恋愛のウラもオモテも知ってしまったあとだと、ピュアな恋のことが思い出せなくなります。そんなときは若くて純粋なラブストーリーがオススメ。読み終わったころには甘くてにがくてすっぱい初恋が蘇っている……はず?
「甲子園に行くまでは付き合わない」みたいな感じ、甘酸っぱいー!とか叫びたくなってしまう。おまけに、恋愛だけじゃなくって、一生懸命に野球と吹奏楽に向かうそれぞれの姿に胸が熱くなります。正直、毎巻泣きそうになっていたので、電車の中では読めません。「こんな高校生活送りたかった」と、きっと多くの人が思うはず!辛くても、いっぱい泣いても、それはきっと、その時にしか過ごせない宝物だ。

身長180センチのヒロインと150センチ台のヒーローの恋物語。おまけにヒロインは超ヘタレ、ヒーローは「けっ、恋なんて」という高飛車メガネときたら、そう簡単に恋が進むはずがありません!基本、ネガティブなんだけれど、それでも恋は進むし、そもそも恋って「きっと好きになってもらえない」「嫌われたらどうしよう」の繰り返しだったりもする。別に後ろ向きだっていいんだよ、前に進む気さえあれば、というのを教えてくれる作品。

映画化もされて話題となった作品。同時に2人の男性から想いを寄せられるとか、三角関係になるってそうそうないことなんだけど、もし自分だったら、と考えずにはいられません。個人的には「えー!? そっちとくっついちゃうの!?」と感じたので、後日談を読むと悲しい気持ちになることも……。でも、ヒロインが幸せならそれでいいんです……。

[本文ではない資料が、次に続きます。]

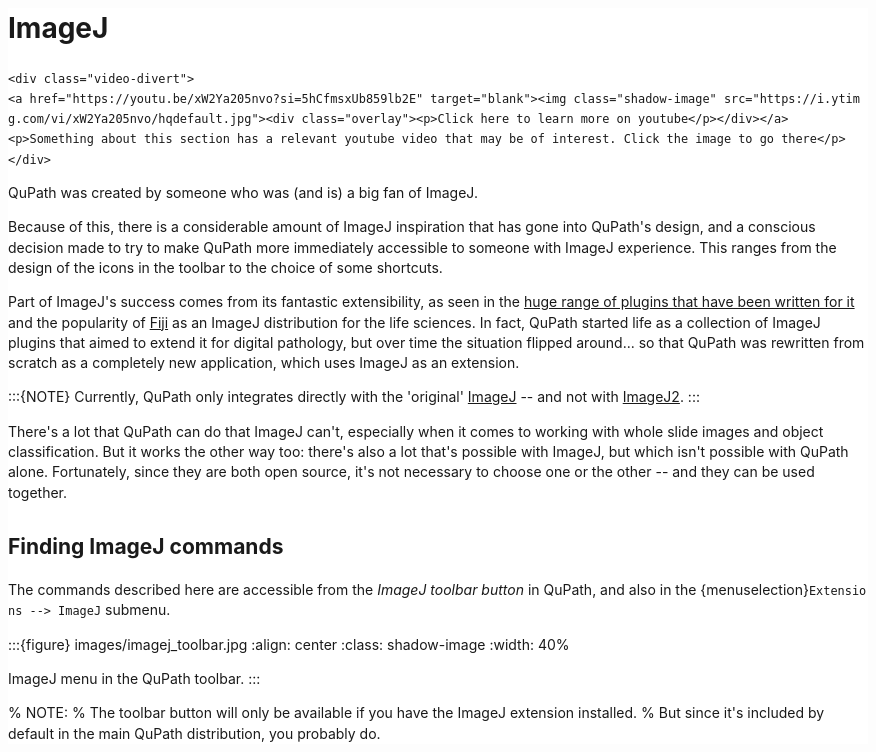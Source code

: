 # ImageJ

```{raw} html
<div class="video-divert">
<a href="https://youtu.be/xW2Ya205nvo?si=5hCfmsxUb859lb2E" target="blank"><img class="shadow-image" src="https://i.ytimg.com/vi/xW2Ya205nvo/hqdefault.jpg"><div class="overlay"><p>Click here to learn more on youtube</p></div></a>
<p>Something about this section has a relevant youtube video that may be of interest. Click the image to go there</p>
</div>
```

QuPath was created by someone who was (and is) a big fan of ImageJ.

Because of this, there is a considerable amount of ImageJ inspiration that has gone into QuPath's design, and a conscious decision made to try to make QuPath more immediately accessible to someone with ImageJ experience.
This ranges from the design of the icons in the toolbar to the choice of some shortcuts.

Part of ImageJ's success comes from its fantastic extensibility, as seen in the [huge range of plugins that have been written for it](https://imagej.nih.gov/ij/plugins/index.html) and the popularity of [Fiji](http://fiji.sc) as an ImageJ distribution for the life sciences.
In fact, QuPath started life as a collection of ImageJ plugins that aimed to extend it for digital pathology, but over time the situation flipped around... so that QuPath was rewritten from scratch as a completely new application, which uses ImageJ as an extension.

:::{NOTE}
Currently, QuPath only integrates directly with the 'original' [ImageJ](http://imagej.nih.gov) -- and not with [ImageJ2](http://www.imagej.net).
:::

There's a lot that QuPath can do that ImageJ can't, especially when it comes to working with whole slide images and object classification.
But it works the other way too: there's also a lot that's possible with ImageJ, but which isn't possible with QuPath alone.
Fortunately, since they are both open source, it's not necessary to choose one or the other -- and they can be used together.

## Finding ImageJ commands

The commands described here are accessible from the *ImageJ toolbar button* in QuPath, and also in the {menuselection}`Extensions --> ImageJ` submenu.

:::{figure} images/imagej_toolbar.jpg
:align: center
:class: shadow-image
:width: 40%

ImageJ menu in the QuPath toolbar.
:::

% NOTE:
% The toolbar button will only be available if you have the ImageJ extension installed.
% But since it's included by default in the main QuPath distribution, you probably do.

見た目にコンプレックスがあると「私に恋なんて」と思いがちです。この作品のヒロインも、初めはコンプレックスだらけ。でも自分を変えたのは、やっぱり「好き」という気持ちでした。「かわいくなりたい、女の子でいたい」って思うことって、好きな人がいるからこその強いパワー!読み進めることで、年齢関係なく「好き」という気持ちを大事にしておきたい。そんな風に思える作品です。
31歳の小説家と10歳の少女の物語。最初は少女の片想いで、「大人の男性に憧れる話なのかな」と思っていたら、そうではなくて……。親子ほども違う男女の話って、なんとなく生々しさを感じることが多いのですが、本作がなんともピュアに感じられるのは、少女の「初恋」が、そのまっすぐな想いが、無垢な白さであふれているからかも。でも、31歳だとその想いを受け止めるのはまぶしすぎるのか、そんなもどかしさやシンドさも感じるのがたまらないです。